The app uses PyQt5 for the GUI, pyrealsense2 for camera access, MediaPipe for pose detection, OpenCV for image processing, and openpyxl for Excel file handling.

Libraries Used

1. PyQt5

Purpose in Project: Provides the graphical user interface (GUI) for the app, including buttons, labels, and input fields.

Role in Project

Creates a window (MainWindow) to display live video feed.

Handles user interactions (e.g., clicking the “Capture Measurements” button).

Updates the GUI with new frames and measurement results.

Other Features

Cross-platform GUI development.

Supports widgets, layouts, signals, and slots for event-driven programming.

Can create complex applications like dialogs, menus, and toolbars.

Code Example

self.label = QLabel()

self.label.setAlignment(Qt.AlignCenter)

self.capture_btn = QPushButton(“Capture Measurements”)

self.capture_btn.clicked.connect(self.capture)

Summary: This code sets up a label to display video frames and a button to trigger measurement capture, connecting the button click to the capture method.

2. pyrealsense2

Purpose in Project: Interfaces with the Intel RealSense depth camera to capture color and depth frames.

Role in Project

Initializes the camera pipeline to stream color (RGB) and depth data.

Aligns depth and color frames for accurate 3D point calculations.

Deprojects pixel coordinates to 3D world coordinates using depth data.

Other Features

Supports multiple RealSense camera models.

Provides access to infrared streams, motion sensors, and camera calibration.

Enables advanced features like point cloud generation and tracking.

Code Example

self.pipeline = rs.pipeline()

config = rs.config()

config.enable_stream(rs.stream.depth, 640, 480, rs.format.z16, 30)

config.enable_stream(rs.stream.color, 640, 480, rs.format.bgr8, 30)

self.pipeline.start(config)

Summary: This code configures the RealSense camera to capture depth and color streams at 640×480 resolution and 30 FPS, then starts the pipeline.

3. OpenCV (cv2)

Purpose in Project: Handles image processing and color conversion.

Role in Project

Converts BGR (RealSense format) to RGB for MediaPipe pose processing.

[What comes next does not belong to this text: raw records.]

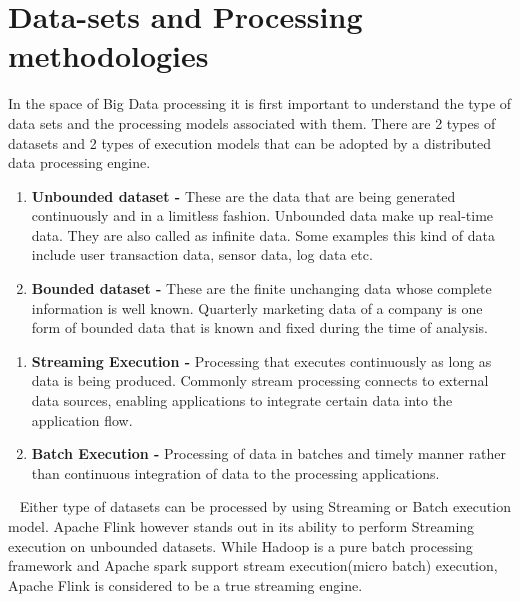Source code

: \section{Data-sets and Processing methodologies}
In the space of Big Data processing it is first important to understand the type
of data sets and the processing models associated with them. There are 2 types
of datasets and 2 types of execution models that can be adopted by a distributed
data processing engine.
\begin{enumerate}
    \item \textbf{Unbounded dataset - } These are the data that are being
    generated continuously and in a limitless fashion. Unbounded data make up
    real-time data. They are also called as infinite data. Some examples this
    kind of data include user transaction data, sensor data, log data etc.
    \item \textbf{Bounded dataset - } These are the finite unchanging data whose
    complete information is well known. Quarterly marketing data of a company is
    one form of bounded data that is known and fixed during the time of analysis.
\end{enumerate}
\begin{enumerate}
    \item \textbf{Streaming Execution - } Processing that executes continuously
    as long as data is being produced. Commonly stream processing connects to
    external data sources, enabling applications to integrate certain data into
    the application flow.
    \item \textbf{Batch Execution - } Processing of data in batches and timely
    manner rather than continuous integration of data to the processing
    applications.
\end{enumerate} ~\cite{Apache-Flink}
Either type of datasets can be processed by using Streaming or Batch execution
model. Apache Flink however stands out in its ability to perform Streaming
execution on unbounded datasets. While Hadoop is a pure batch processing
framework and Apache spark support stream execution(micro batch)  execution,
Apache Flink is considered to be a true streaming engine.
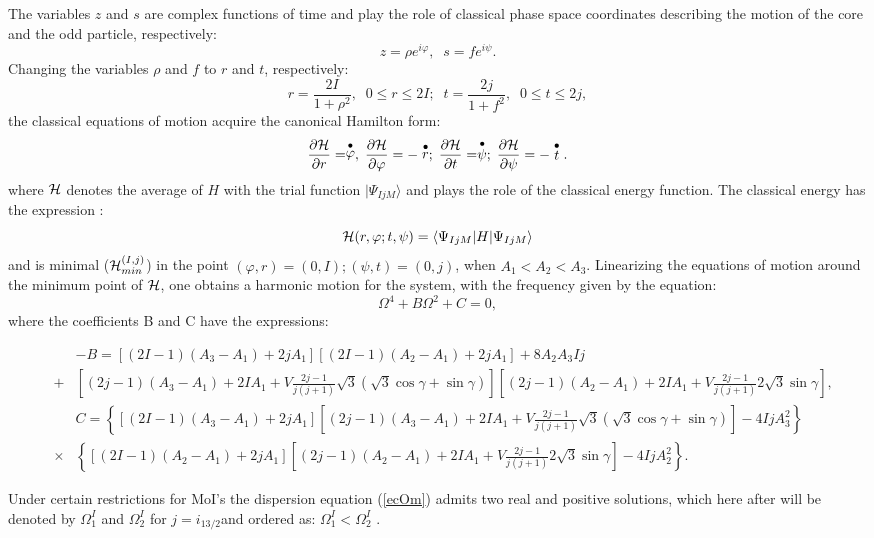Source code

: \documentclass[twocolumn,article,amsmath,amssymb,floatfix,aps]{revtex4}
\begin{document}
The variables $z$ and $s$ are complex functions of time and play the role of classical phase space coordinates describing the motion of the core and the odd particle, respectively:
\begin{equation}
z=\rho e^{i\varphi},\;\;s=fe^{i\psi}. 
\end{equation}
Changing the variables $\rho$ and $f$ to  $ r$ and $t$, respectively:
\begin{equation}
r=\frac{2I}{1+\rho^2},\;\;0\le r\le 2I;\;\;
t=\frac{2j}{1+f^2},\;\; 0\le t\le 2j,
\end{equation}
the classical equations of motion acquire the canonical Hamilton form:
\begin{equation}
\frac{\partial {\cal H}}{\partial r}=\stackrel{\bullet}{\varphi},\;\frac{\partial {\cal H}}{\partial \varphi}=-\stackrel{\bullet}{r};\;
\frac{\partial {\cal H}}{\partial t}=\stackrel{\bullet}{\psi};\;\frac{\partial {\cal H}}{\partial \psi}=-\stackrel{\bullet}{t}.  
\label{eqmot}
\end{equation}
where ${\cal H}$ denotes the average of $H$ with the trial function $|\Psi_{IjM}\rangle$ and plays the role of the classical energy function. 
The classical energy has the expression : 
\begin{equation}
{\cal H}(r,\varphi;t,\psi)=\langle \Psi_{IjM}|H|\Psi_{IjM}\rangle\nonumber\\
\label{classen}
\end{equation} 
and is minimal (${\cal H}^{(I,j)}_{min}$) in the point
$(\varphi,r)=(0,I);(\psi,t)=(0,j)$, when $A_1<A_2<A_3$.   
Linearizing the equations of motion around the minimum point of ${\cal H}$, one obtains a harmonic motion for the system, with the frequency given by the equation:
\begin{equation}
\Omega^4+B\Omega^2+C=0,
\label{ecOm}
\end{equation}
where the coefficients B and C have the expressions:
\begin{widetext}
\begin{eqnarray}
&&-B=\left[(2I-1)(A_3-A_1)+2jA_1\right]\left[(2I-1)(A_2-A_1)+2jA_1\right]+8A_2A_3Ij\\
 &+&\left[(2j-1)(A_3-A_1)+2IA_1+V\frac{2j-1}{j(j+1)}\sqrt{3}(\sqrt{3}\cos\gamma+\sin\gamma)\right]
 \left[(2j-1)(A_2-A_1)+2IA_1+V\frac{2j-1}{j(j+1)}2\sqrt{3}\sin\gamma\right],\nonumber\\
&&C=\left\{\left[(2I-1)(A_3-A_1)+2jA_1\right]\left[(2j-1)(A_3-A_1)+2IA_1+V\frac{2j-1}{j(j+1)}\sqrt{3}(\sqrt{3}\cos\gamma+\sin\gamma)\right]
- 4IjA_3^2\right \}\nonumber\\
 &\times&\left\{\left[(2I-1)(A_2-A_1)+2jA_1\right]\left[(2j-1)(A_2-A_1)+2IA_1+V\frac{2j-1}{j(j+1)}2\sqrt{3}\sin\gamma\right]-4IjA_2^2\right\}. 
\label{BandC}
\end{eqnarray}
\end{widetext}
Under certain restrictions for MoI's the dispersion equation (\ref{ecOm}) admits two real and positive solutions, which here after  will be denoted by $\Omega^{I}_1$ and $\Omega^{I}_{2}$ for $j=i_{13/2}$and ordered as: $\Omega^I_1<\Omega^I_{2}$ . 
\end{document}
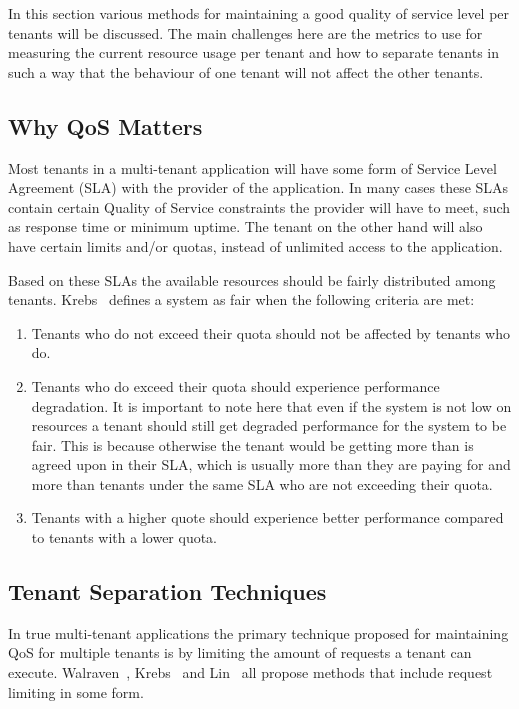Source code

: In this section various methods for maintaining a good quality of service level per tenants will be discussed.
The main challenges here are the metrics to use for measuring the current resource usage per tenant and how to separate tenants in such a way that the behaviour of one tenant will not affect the other tenants.~\cite{krebs2013metrics}

\subsection{Why QoS Matters}
Most tenants in a multi-tenant application will have some form of Service Level Agreement (SLA) with the provider of the application.
In many cases these SLAs contain certain Quality of Service constraints the provider will have to meet, such as response time or minimum uptime. 
The tenant on the other hand will also have certain limits and/or quotas, instead of unlimited access to the application.

Based on these SLAs the available resources should be fairly distributed among tenants.
Krebs~\cite{krebs2013metrics} defines a system as fair when the following criteria are met:
\begin{enumerate}
	\item Tenants who do not exceed their quota should not be affected by tenants who do.
	\item Tenants who do exceed their quota should experience performance degradation. 
		It is important to note here that even if the system is not low on resources a tenant should still get degraded performance for the system to be fair.
		This is because otherwise the tenant would be getting more than is agreed upon in their SLA, which is usually more than they are paying for and more than tenants under the same SLA who are not exceeding their quota.
	\item Tenants with a higher quote should experience better performance compared to tenants with a lower quota.
\end{enumerate}

\subsection{Tenant Separation Techniques}
In true multi-tenant applications the primary technique proposed for maintaining QoS for multiple tenants is by limiting the amount of requests a tenant can execute. Walraven~\cite{walraven2012towards}, Krebs~\cite{krebs2013metrics} and Lin~\cite{lin2009feedback} all propose methods that include request limiting in some form.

Provides utilities for handling image arrays.

Other Features

Extensive image and video processing capabilities.

Supports feature detection, object tracking, and machine learning.

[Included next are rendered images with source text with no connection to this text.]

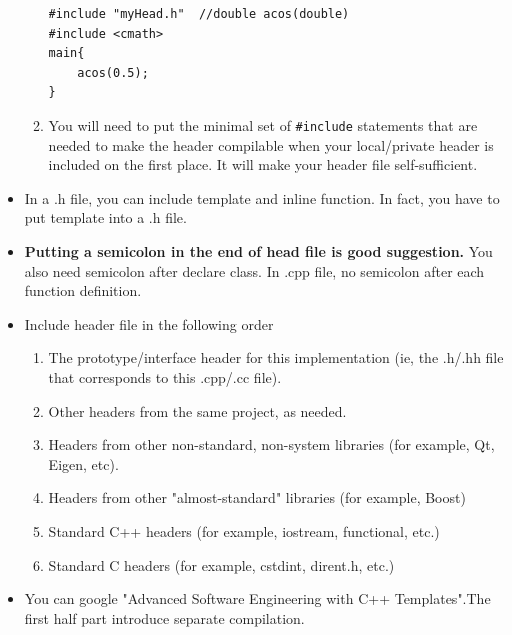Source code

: \documentclass[a4paper,11pt,twoside]{book}
\begin{document}
\begin{itemize}
\begin{enumerate}
\begin{lstlisting}[numbers=none]
#include "myHead.h"  //double acos(double)
#include <cmath>
main{
	acos(0.5);
}
\end{lstlisting}
		
		\item You will need to put the minimal set of \texttt{\#include} statements that are needed to make the header compilable when your local/private header is included on the first place.  It will make your header file self-sufficient.
	\end{enumerate}
	
	\item In a .h file, you can include template and inline function.  In fact, you have to put template into a .h file. 
	
	\item \textbf{Putting a semicolon in the end of head file is good suggestion.} You also need semicolon after declare class. In .cpp file, no semicolon after each function definition.
	
	\item Include header file in the following order
	\begin{enumerate}
		\item The prototype/interface header for this implementation (ie, the .h/.hh file that corresponds to this .cpp/.cc file).
		\item Other headers from the same project, as needed.
		\item Headers from other non-standard, non-system libraries (for example, Qt, Eigen, etc).
		\item Headers from other "almost-standard" libraries (for example, Boost)
		\item Standard C++ headers (for example, iostream, functional, etc.)
		\item Standard C headers (for example, cstdint, dirent.h, etc.)
	\end{enumerate}
	
	\item You can google "Advanced Software Engineering with C++ Templates".The first half part introduce separate compilation.
\end{itemize}
\end{document}
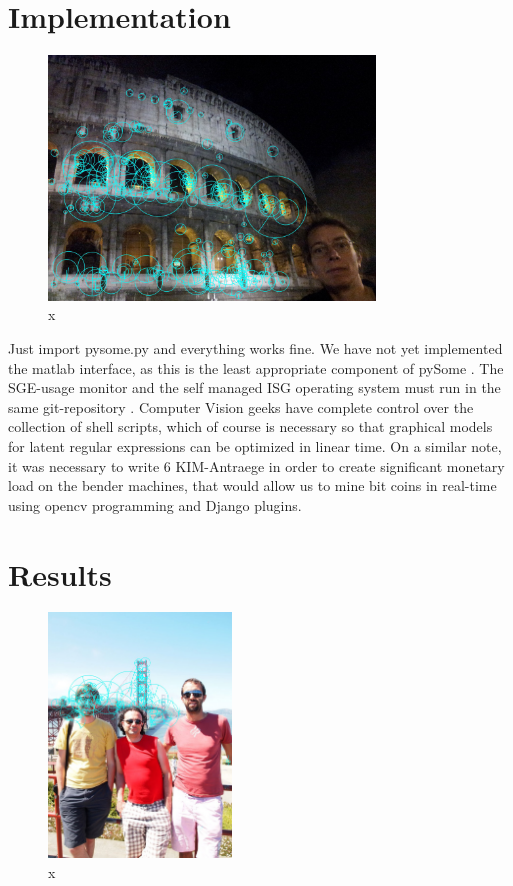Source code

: \documentclass[runningheads]{llncs}
\begin{document}
\section{Implementation}
\begin{figure} \centering \includegraphics[height=6.5cm]{images/tanner.jpg}
\caption{x} \label{fig:label13} \end{figure}
Just import pysome.py and everything works fine. 
We have not yet implemented the matlab interface, as this is the
least appropriate component of pySome \cite{cite:30}.  The SGE-usage monitor and the self managed ISG operating system must run in the same git-repository
\cite{cite:31}.  Computer Vision geeks have complete control over the collection of
shell scripts, which of course is necessary so that graphical models for latent regular expressions 
can be optimized in linear time.  On a similar note, it was necessary to write 6 KIM-Antraege in order to create significant monetary load on the bender machines, that would allow us to mine bit coins in real-time using opencv programming and Django plugins. 


\section{Results}

\begin{figure} \centering \includegraphics[height=6.5cm]{images/SF.jpg}
\caption{x} \label{fig:label14}  \end{figure}
\end{document}
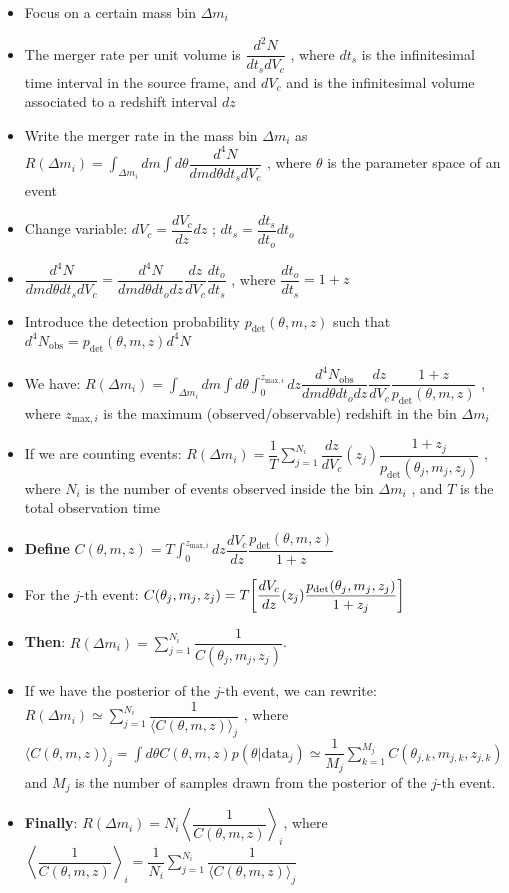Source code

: \documentclass[12pt,a4paper]{article}
\begin{document}
\begin{itemize}
    \item Focus on a certain mass bin $\Delta m_i$
    \item The merger rate per unit volume is $\dfrac{d^2N}{dt_s dV_c}$ , where $dt_s$ is the infinitesimal time interval in the source frame, and $dV_c$ and is the infinitesimal volume associated to a redshift interval $dz$
    \item Write the merger rate in the mass bin $\Delta m_i$ as $R(\Delta m_i) = \int_{\Delta m_i} dm \int d\theta \dfrac{d^4N}{dm d\theta dt_s dV_c}$ , where $\theta$ is the parameter space of an event
    \item Change variable: $dV_c = \dfrac{dV_c}{dz} dz$ ; $dt_s = \dfrac{dt_s}{dt_o} dt_o$
    \item $\dfrac{d^4N}{dm d\theta dt_s dV_c} = \dfrac{d^4N}{dm d\theta dt_o dz} \dfrac{dz}{dV_c} \dfrac{dt_o}{dt_s}$ , where $\dfrac{dt_o}{dt_s} = 1+z$
    \item Introduce the detection probability $p_\text{det}(\theta, m ,z)$ such that $d^4N_\text{obs} = p_\text{det}(\theta, m ,z) d^4N$
    \item We have: $R(\Delta m_i) = \int_{\Delta m_i} dm \int d\theta \int_0^{z_{\text{max}, i}} dz \dfrac{d^4N_\text{obs}}{dm d\theta dt_o dz} \dfrac{dz}{dV_c} \dfrac{1+z}{p_\text{det}(\theta, m, z)}$ , where $z_{\text{max}, i}$ is the maximum (observed/observable) redshift in the bin $\Delta m_i$
    \item If we are counting events: $R(\Delta m_i) = \dfrac{1}{T} \sum_{j=1}^{N_i} \dfrac{dz}{dV_c}(z_j) \dfrac{1+z_j}{p_\text{det}(\theta_j, m_j, z_j)}$ , where $N_i$ is the number of events observed inside the bin $\Delta m_i$ , and $T$ is the total observation time
    \item \textbf{Define} $C(\theta, m, z) = T \int_0^{z_{\text{max}, i}} dz \dfrac{dV_c}{dz} \dfrac{p_\text{det}(\theta, m, z)}{1+z}$
    \item For the $j\text{-th}$ event: $C(\theta_j, m_j, z_j) = T \qty[\dfrac{dV_c}{dz}(z_j) \dfrac{p_\text{det}(\theta_j, m_j, z_j)}{1+z_j}]$
    \item \textbf{Then}: $R(\Delta m_i) = \sum_{j=1}^{N_i} \dfrac{1}{C(\theta_j, m_j, z_j)}$.
    \item If we have the posterior of the $j\text{-th}$ event, we can rewrite: $R(\Delta m_i) \simeq \sum_{j=1}^{N_i} \dfrac{1}{\langle C(\theta, m, z)\rangle_j}$ , where $\langle C(\theta, m, z)\rangle_j = \int d\theta C(\theta, m, z) p(\theta | \text{data}_j) \simeq \dfrac{1}{M_j} \sum_{k=1}^{M_j} C(\theta_{j, k}, m_{j, k}, z_{j, k})$ and $M_j$ is the number of samples drawn from the posterior of the $j\text{-th}$ event.
    \item \textbf{Finally}: $R(\Delta m_i) = N_i \left\langle \dfrac{1}{C(\theta, m, z)} \right\rangle_i$, where\\
    $\left\langle \dfrac{1}{C(\theta, m, z)} \right\rangle_i = \dfrac{1}{N_i} \sum_{j=1}^{N_i} \dfrac{1}{\langle C(\theta, m, z) \rangle_j}$
\end{itemize} 
\end{document}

Used in real-time applications like facial recognition and augmented reality.

Code Example

results = self.pose.process(cv2.cvtColor(color_image, cv2.COLOR_BGR2RGB))

Summary: This code converts the color frame from BGR to RGB format, as required by MediaPipe for pose detection.

4. MediaPipe (mediapipe)

Purpose in Project: Detects human body landmarks in video frames.

Role in Project

Processes RGB frames to identify 33 pose landmarks (e.g., shoulders, elbows, hips).

Draws landmarks and connections on the video feed for visualization.

Other Features

Provides solutions for face detection, hand tracking, and object detection.

Optimized for real-time performance on various devices.

Supports 3D landmark detection and multi-person tracking.

Code Example

self.mp_pose = mp.solutions.pose

self.pose = self.mp_pose.Pose()

results = self.pose.process(cv2.cvtColor(color_image, cv2.COLOR_BGR2RGB))

Summary: This code initializes the MediaPipe Pose model and processes a frame to detect landmarks, which are later used for measurements.

5. NumPy (numpy)

Purpose in Project: Handles numerical computations and array operations.

Role in Project

Converts RealSense frame data to arrays for processing.

Performs calculations for 3D coordinates and distances.

Other Features

Supports large, multi-dimensional arrays and matrices.

Provides mathematical functions for linear algebra, statistics, and more.

Widely used in scientific computing and machine learning.

Code Example

color_image = np.asanyarray(color_frame.get_data())

Summary: This code converts a RealSense color frame into a NumPy array for further processing.

6. openpyxl

Purpose in Project: Manages Excel file creation and writing.

Role in Project

Creates or updates an Excel file (measurements.xlsx) with user names and measurements.

Organizes data in a tabular format with headers.

Other Features

Supports reading, writing, and modifying Excel files (.xlsx).

Allows formatting, charts, and formulas in spreadsheets.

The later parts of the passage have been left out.